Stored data
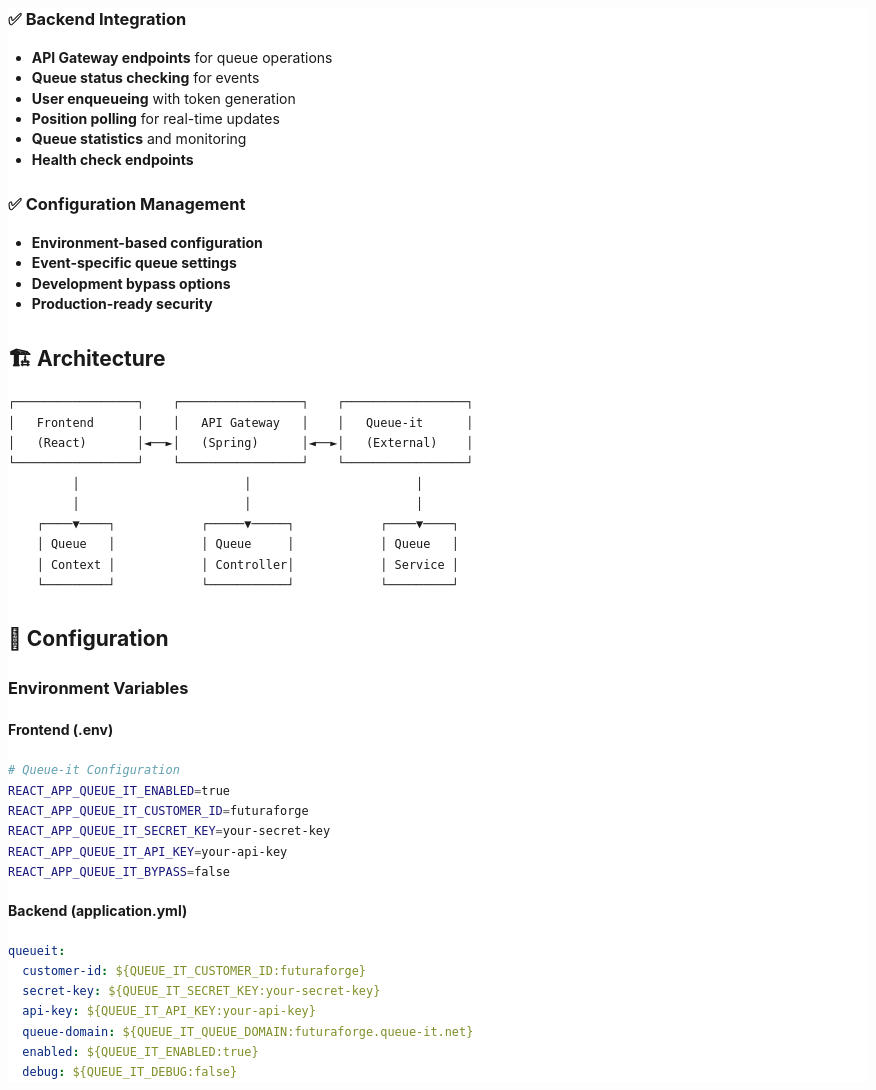 ### ✅ Backend Integration
- **API Gateway endpoints** for queue operations
- **Queue status checking** for events
- **User enqueueing** with token generation
- **Position polling** for real-time updates
- **Queue statistics** and monitoring
- **Health check endpoints**

### ✅ Configuration Management
- **Environment-based configuration**
- **Event-specific queue settings**
- **Development bypass options**
- **Production-ready security**

## 🏗️ Architecture

```
┌─────────────────┐    ┌─────────────────┐    ┌─────────────────┐
│   Frontend      │    │   API Gateway   │    │   Queue-it      │
│   (React)       │◄──►│   (Spring)      │◄──►│   (External)    │
└─────────────────┘    └─────────────────┘    └─────────────────┘
         │                       │                       │
         │                       │                       │
    ┌────▼────┐            ┌─────▼─────┐            ┌────▼────┐
    │ Queue   │            │ Queue     │            │ Queue   │
    │ Context │            │ Controller│            │ Service │
    └─────────┘            └───────────┘            └─────────┘
```

## 🔧 Configuration

### Environment Variables

#### Frontend (.env)
```bash
# Queue-it Configuration
REACT_APP_QUEUE_IT_ENABLED=true
REACT_APP_QUEUE_IT_CUSTOMER_ID=futuraforge
REACT_APP_QUEUE_IT_SECRET_KEY=your-secret-key
REACT_APP_QUEUE_IT_API_KEY=your-api-key
REACT_APP_QUEUE_IT_BYPASS=false
```

#### Backend (application.yml)
```yaml
queueit:
  customer-id: ${QUEUE_IT_CUSTOMER_ID:futuraforge}
  secret-key: ${QUEUE_IT_SECRET_KEY:your-secret-key}
  api-key: ${QUEUE_IT_API_KEY:your-api-key}
  queue-domain: ${QUEUE_IT_QUEUE_DOMAIN:futuraforge.queue-it.net}
  enabled: ${QUEUE_IT_ENABLED:true}
  debug: ${QUEUE_IT_DEBUG:false}
```
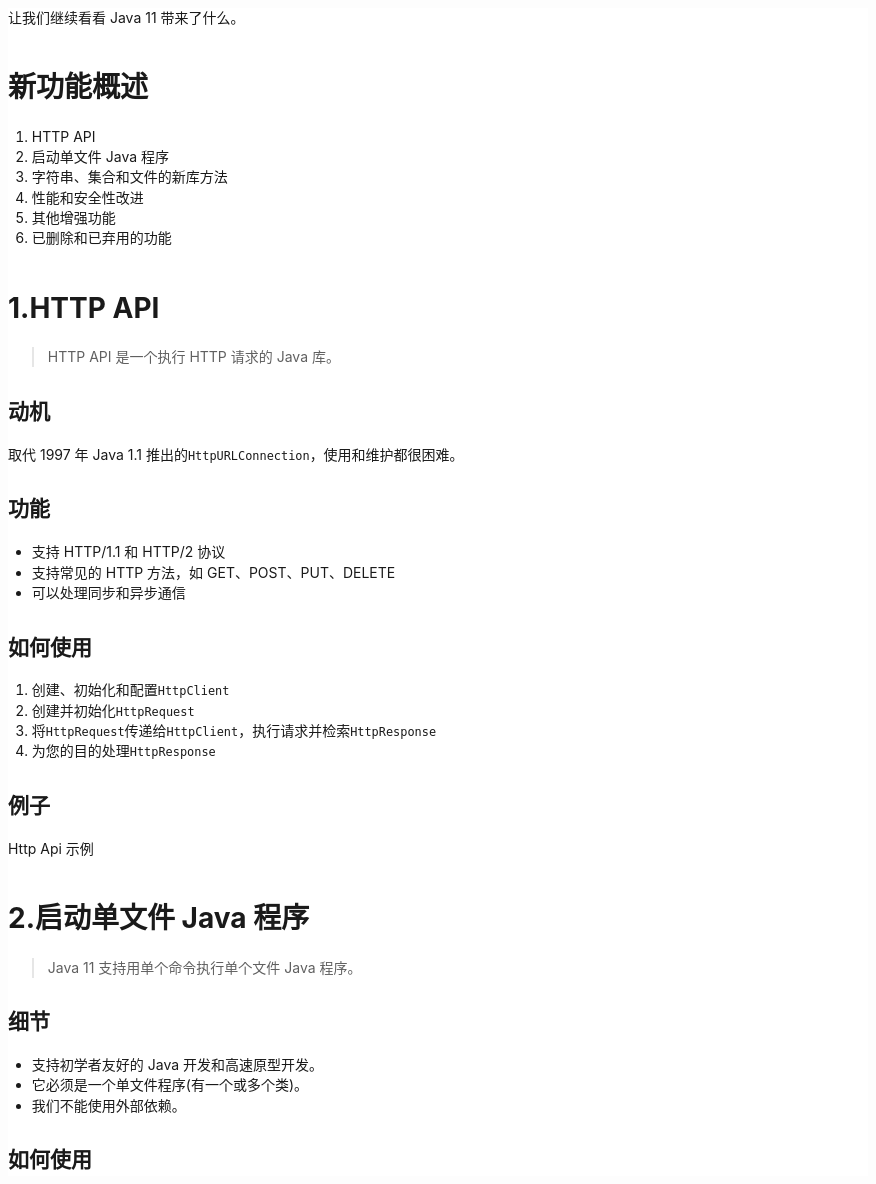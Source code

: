 让我们继续看看 Java 11 带来了什么。

# 新功能概述

1.  HTTP API
2.  启动单文件 Java 程序
3.  字符串、集合和文件的新库方法
4.  性能和安全性改进
5.  其他增强功能
6.  已删除和已弃用的功能

# 1.HTTP API

> HTTP API 是一个执行 HTTP 请求的 Java 库。

## 动机

取代 1997 年 Java 1.1 推出的`HttpURLConnection`，使用和维护都很困难。

## **功能**

*   支持 HTTP/1.1 和 HTTP/2 协议
*   支持常见的 HTTP 方法，如 GET、POST、PUT、DELETE
*   可以处理同步和异步通信

## 如何使用

1.  创建、初始化和配置`HttpClient`
2.  创建并初始化`HttpRequest`
3.  将`HttpRequest`传递给`HttpClient`，执行请求并检索`HttpResponse`
4.  为您的目的处理`HttpResponse`

## 例子

Http Api 示例

# 2.启动单文件 Java 程序

> Java 11 支持用单个命令执行单个文件 Java 程序。

## 细节

*   支持初学者友好的 Java 开发和高速原型开发。
*   它必须是一个单文件程序(有一个或多个类)。
*   我们不能使用外部依赖。

## 如何使用
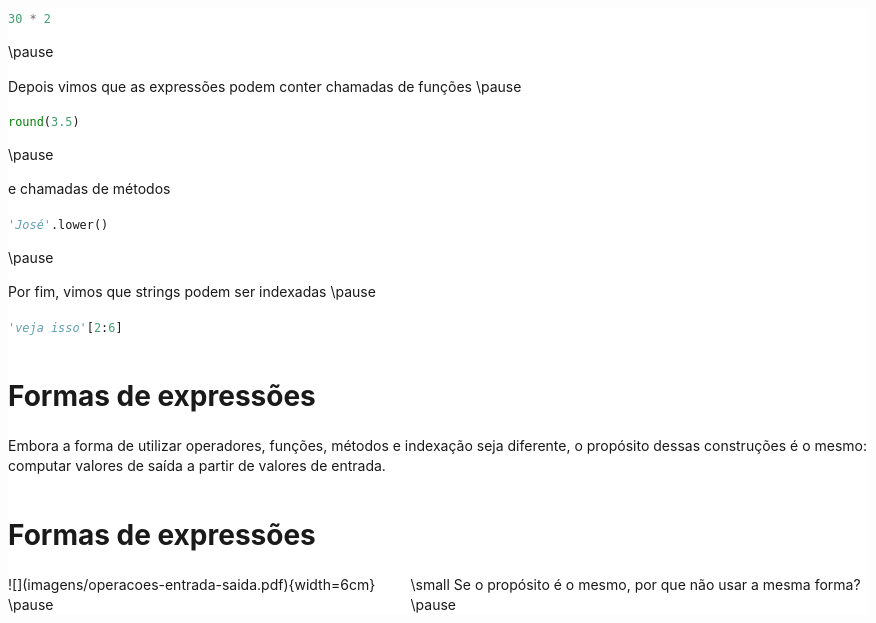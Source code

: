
 ```python
30 * 2
```

\pause

Depois vimos que as expressões podem conter chamadas de funções \pause

```python
round(3.5)
```

\pause

e chamadas de métodos

```python
'José'.lower()
```

\pause

Por fim, vimos que strings podem ser indexadas \pause

```python
'veja isso'[2:6]
```


# Formas de expressões

Embora a forma de utilizar operadores, funções, métodos e indexação seja diferente, o propósito dessas construções é o mesmo: computar valores de saída a partir de valores de entrada.


# Formas de expressões

<div class="columns">
<div class="column" width="50%">
![](imagens/operacoes-entrada-saida.pdf){width=6cm}
\pause
</div>
<div class="column" width="50%">
\small
Se o propósito é o mesmo, por que não usar a mesma forma? \pause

* Work to be completed *
The task calls for every line of the data to be returned exactly, without pictures.

* Expected answer *
 ### ✅ Backend Integration
- **API Gateway endpoints** for queue operations
- **Queue status checking** for events
- **User enqueueing** with token generation
- **Position polling** for real-time updates
- **Queue statistics** and monitoring
- **Health check endpoints**

### ✅ Configuration Management
- **Environment-based configuration**
- **Event-specific queue settings**
- **Development bypass options**
- **Production-ready security**

## 🏗️ Architecture

```
┌─────────────────┐    ┌─────────────────┐    ┌─────────────────┐
│   Frontend      │    │   API Gateway   │    │   Queue-it      │
│   (React)       │◄──►│   (Spring)      │◄──►│   (External)    │
└─────────────────┘    └─────────────────┘    └─────────────────┘
         │                       │                       │
         │                       │                       │
    ┌────▼────┐            ┌─────▼─────┐            ┌────▼────┐
    │ Queue   │            │ Queue     │            │ Queue   │
    │ Context │            │ Controller│            │ Service │
    └─────────┘            └───────────┘            └─────────┘
```

## 🔧 Configuration

### Environment Variables

#### Frontend (.env)
```bash
# Queue-it Configuration
REACT_APP_QUEUE_IT_ENABLED=true
REACT_APP_QUEUE_IT_CUSTOMER_ID=futuraforge
REACT_APP_QUEUE_IT_SECRET_KEY=your-secret-key
REACT_APP_QUEUE_IT_API_KEY=your-api-key
REACT_APP_QUEUE_IT_BYPASS=false
```

#### Backend (application.yml)
```yaml
queueit:
  customer-id: ${QUEUE_IT_CUSTOMER_ID:futuraforge}
  secret-key: ${QUEUE_IT_SECRET_KEY:your-secret-key}
  api-key: ${QUEUE_IT_API_KEY:your-api-key}
  queue-domain: ${QUEUE_IT_QUEUE_DOMAIN:futuraforge.queue-it.net}
  enabled: ${QUEUE_IT_ENABLED:true}
  debug: ${QUEUE_IT_DEBUG:false}
```
Source code

: 让我们继续看看 Java 11 带来了什么。

# 新功能概述

1.  HTTP API
2.  启动单文件 Java 程序
3.  字符串、集合和文件的新库方法
4.  性能和安全性改进
5.  其他增强功能
6.  已删除和已弃用的功能

# 1.HTTP API

> HTTP API 是一个执行 HTTP 请求的 Java 库。

## 动机

取代 1997 年 Java 1.1 推出的`HttpURLConnection`，使用和维护都很困难。

## **功能**

*   支持 HTTP/1.1 和 HTTP/2 协议
*   支持常见的 HTTP 方法，如 GET、POST、PUT、DELETE
*   可以处理同步和异步通信

## 如何使用

1.  创建、初始化和配置`HttpClient`
2.  创建并初始化`HttpRequest`
3.  将`HttpRequest`传递给`HttpClient`，执行请求并检索`HttpResponse`
4.  为您的目的处理`HttpResponse`

## 例子

Http Api 示例

# 2.启动单文件 Java 程序

> Java 11 支持用单个命令执行单个文件 Java 程序。

## 细节

*   支持初学者友好的 Java 开发和高速原型开发。
*   它必须是一个单文件程序(有一个或多个类)。
*   我们不能使用外部依赖。

## 如何使用
Source code

:
 ```python
30 * 2
```

\pause

Depois vimos que as expressões podem conter chamadas de funções \pause

```python
round(3.5)
```

\pause

e chamadas de métodos

```python
'José'.lower()
```

\pause

Por fim, vimos que strings podem ser indexadas \pause

```python
'veja isso'[2:6]
```


# Formas de expressões

Embora a forma de utilizar operadores, funções, métodos e indexação seja diferente, o propósito dessas construções é o mesmo: computar valores de saída a partir de valores de entrada.


# Formas de expressões

<div class="columns">
<div class="column" width="50%">
![](imagens/operacoes-entrada-saida.pdf){width=6cm}
\pause
</div>
<div class="column" width="50%">
\small
Se o propósito é o mesmo, por que não usar a mesma forma? \pause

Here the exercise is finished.